== DATA FOR THE TASK ==

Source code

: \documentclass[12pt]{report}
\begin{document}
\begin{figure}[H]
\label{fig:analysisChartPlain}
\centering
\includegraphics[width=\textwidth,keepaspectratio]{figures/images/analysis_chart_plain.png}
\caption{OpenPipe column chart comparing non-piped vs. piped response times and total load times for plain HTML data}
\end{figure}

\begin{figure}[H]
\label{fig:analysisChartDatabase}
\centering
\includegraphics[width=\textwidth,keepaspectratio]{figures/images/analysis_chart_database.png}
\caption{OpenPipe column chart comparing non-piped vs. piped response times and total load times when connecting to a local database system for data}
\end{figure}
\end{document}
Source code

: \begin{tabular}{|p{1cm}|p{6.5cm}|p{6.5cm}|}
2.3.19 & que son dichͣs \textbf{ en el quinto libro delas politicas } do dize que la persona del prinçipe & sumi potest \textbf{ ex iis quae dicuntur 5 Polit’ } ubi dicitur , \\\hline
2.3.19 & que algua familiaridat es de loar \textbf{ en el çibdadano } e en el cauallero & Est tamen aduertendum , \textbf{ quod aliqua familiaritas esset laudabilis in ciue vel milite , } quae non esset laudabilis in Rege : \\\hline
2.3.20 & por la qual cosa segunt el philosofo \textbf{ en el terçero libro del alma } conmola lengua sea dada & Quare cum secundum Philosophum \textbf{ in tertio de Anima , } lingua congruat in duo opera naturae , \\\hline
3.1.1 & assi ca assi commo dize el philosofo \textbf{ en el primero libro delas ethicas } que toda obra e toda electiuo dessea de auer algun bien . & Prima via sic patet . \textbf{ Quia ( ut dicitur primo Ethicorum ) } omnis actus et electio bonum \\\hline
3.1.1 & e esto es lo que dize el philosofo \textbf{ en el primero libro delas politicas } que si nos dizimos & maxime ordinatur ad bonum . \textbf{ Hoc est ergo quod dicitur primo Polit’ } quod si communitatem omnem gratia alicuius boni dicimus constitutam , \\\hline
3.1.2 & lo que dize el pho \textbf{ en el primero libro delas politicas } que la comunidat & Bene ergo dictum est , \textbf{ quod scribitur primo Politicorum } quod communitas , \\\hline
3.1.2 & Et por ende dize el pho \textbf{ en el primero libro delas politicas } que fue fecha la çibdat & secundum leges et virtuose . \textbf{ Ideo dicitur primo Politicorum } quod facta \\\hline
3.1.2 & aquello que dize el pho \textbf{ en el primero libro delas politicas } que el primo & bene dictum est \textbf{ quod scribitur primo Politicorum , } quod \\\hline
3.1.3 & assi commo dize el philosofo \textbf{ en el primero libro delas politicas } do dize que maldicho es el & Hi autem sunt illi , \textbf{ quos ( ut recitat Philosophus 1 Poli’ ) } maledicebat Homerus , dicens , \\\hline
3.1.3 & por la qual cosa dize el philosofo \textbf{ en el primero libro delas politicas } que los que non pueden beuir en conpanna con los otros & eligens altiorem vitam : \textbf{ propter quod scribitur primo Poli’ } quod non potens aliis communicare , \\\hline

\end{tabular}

===

From the listing above, work out the number of lines that contain "quae" and give only that.

[RESULT]:
2